For many space-exploration advocates, the moon and Mars appear to be receding, at least as likely near-term destinations for manned missions.
On Monday, the White House announced the 2010 budget proposal for NASA. The proposal scraps the human spaceflight plan unveiled by President George W. Bush in January 2004. The centerpiece of this Vision for Space Exploration was the goal of returning humans to the moon.
Under the fiscal year 2011 budget proposal, NASA’s budget would increase from $18.7 billion to $19 billion. That number would increase slightly each year over the next five years, totaling more than $100 billion. But the budget ends the Constellation program, which aimed to return humans to the moon by 2020. The program included the Ares I and Ares V launch vehicles, as well as the Orion crew spacecraft.
Constellation “was over budget, behind schedule, and lacking in innovation due to a failure to invest in critical new technologies,” the White House explained in a document summarizing the NASA budget. Even if Constellation was on budget and schedule, it added, “NASA’s program to repeat many of the achievements of the Apollo era, 50 years later, was the least attractive approach to space exploration as compared to potential alternatives.”

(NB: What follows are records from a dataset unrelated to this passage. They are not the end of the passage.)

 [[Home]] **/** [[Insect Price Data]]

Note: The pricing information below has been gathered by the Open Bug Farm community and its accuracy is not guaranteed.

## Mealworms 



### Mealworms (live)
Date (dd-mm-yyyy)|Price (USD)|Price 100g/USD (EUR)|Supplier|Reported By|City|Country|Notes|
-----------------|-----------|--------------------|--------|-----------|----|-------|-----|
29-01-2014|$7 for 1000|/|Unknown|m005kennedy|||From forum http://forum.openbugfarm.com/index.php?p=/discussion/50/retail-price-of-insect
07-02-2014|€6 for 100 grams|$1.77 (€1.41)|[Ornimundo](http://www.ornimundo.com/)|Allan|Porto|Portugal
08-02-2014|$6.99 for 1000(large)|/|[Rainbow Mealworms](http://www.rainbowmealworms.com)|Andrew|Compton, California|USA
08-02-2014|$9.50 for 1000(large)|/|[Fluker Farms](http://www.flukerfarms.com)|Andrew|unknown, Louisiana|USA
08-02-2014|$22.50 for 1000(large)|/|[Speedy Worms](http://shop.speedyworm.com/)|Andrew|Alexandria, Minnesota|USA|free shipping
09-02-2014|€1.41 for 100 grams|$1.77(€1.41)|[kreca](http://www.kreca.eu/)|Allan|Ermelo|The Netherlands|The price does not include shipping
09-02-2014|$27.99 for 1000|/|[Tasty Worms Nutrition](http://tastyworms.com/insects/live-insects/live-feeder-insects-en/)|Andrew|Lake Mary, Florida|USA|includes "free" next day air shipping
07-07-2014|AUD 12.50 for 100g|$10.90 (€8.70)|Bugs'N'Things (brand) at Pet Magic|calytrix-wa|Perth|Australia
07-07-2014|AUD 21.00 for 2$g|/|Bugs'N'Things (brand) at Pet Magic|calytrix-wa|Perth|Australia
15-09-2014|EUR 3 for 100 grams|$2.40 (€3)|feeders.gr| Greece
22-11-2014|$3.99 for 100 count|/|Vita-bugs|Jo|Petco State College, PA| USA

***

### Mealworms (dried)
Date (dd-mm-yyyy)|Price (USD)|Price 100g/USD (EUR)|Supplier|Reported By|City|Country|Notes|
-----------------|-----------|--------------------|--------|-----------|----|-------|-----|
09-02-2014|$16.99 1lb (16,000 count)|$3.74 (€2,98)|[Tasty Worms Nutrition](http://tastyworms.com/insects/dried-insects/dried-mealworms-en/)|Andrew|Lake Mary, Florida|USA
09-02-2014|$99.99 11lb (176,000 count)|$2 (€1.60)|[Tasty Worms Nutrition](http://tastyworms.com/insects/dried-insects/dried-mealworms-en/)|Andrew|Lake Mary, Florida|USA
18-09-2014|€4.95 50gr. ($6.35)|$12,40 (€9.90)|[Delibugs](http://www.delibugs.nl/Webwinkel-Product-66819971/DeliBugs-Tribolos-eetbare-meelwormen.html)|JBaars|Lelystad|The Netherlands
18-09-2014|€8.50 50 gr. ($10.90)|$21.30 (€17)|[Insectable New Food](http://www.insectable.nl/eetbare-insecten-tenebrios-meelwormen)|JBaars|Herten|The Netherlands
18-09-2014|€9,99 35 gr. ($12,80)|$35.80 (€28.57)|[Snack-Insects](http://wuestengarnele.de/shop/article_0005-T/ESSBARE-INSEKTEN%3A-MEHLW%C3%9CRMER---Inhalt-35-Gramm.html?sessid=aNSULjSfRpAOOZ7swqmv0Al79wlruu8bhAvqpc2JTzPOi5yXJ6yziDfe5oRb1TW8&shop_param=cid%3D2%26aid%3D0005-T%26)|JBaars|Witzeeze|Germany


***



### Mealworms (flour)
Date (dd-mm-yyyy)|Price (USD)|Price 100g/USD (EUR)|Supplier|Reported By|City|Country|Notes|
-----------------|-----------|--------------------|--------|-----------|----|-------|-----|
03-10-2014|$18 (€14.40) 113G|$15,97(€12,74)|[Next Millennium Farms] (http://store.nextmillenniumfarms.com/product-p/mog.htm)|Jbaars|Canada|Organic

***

In its place, NASA plans to turn to the commercial sector for putting astronauts in orbit. “Commercial launch vehicles have for years carried all U.S. military and commercial–and most NASA–satellites to orbit,” the White House release noted. Supporting the development of commercial systems that can carry crews to and from the International Space Station (ISS)–which will see its operational life extended to at least 2020 in the proposed budget–will be a cornerstone of the new policy. NASA plans to spend up to $6 billion over five years on this effort, starting with $500 million in the 2011 budget.
The budget proposal also includes $7.8 billion over five years to develop new “critical technologies” needed for future exploration plans. NASA cited several examples of such technologies, including in-orbit propellant transfer, which could allow spacecraft to refuel in space; automated rendezvous and docking systems for spacecraft; closed-loop life support systems that could permit long-duration human missions without requiring large amounts of water, air, and other supplies; and inflatable modules that could enhance use of the ISS. Such technologies could not only support future NASA exploration missions but also private spaceflight efforts under development by companies such as Bigelow Aerospace, Orbital Sciences, and SpaceX.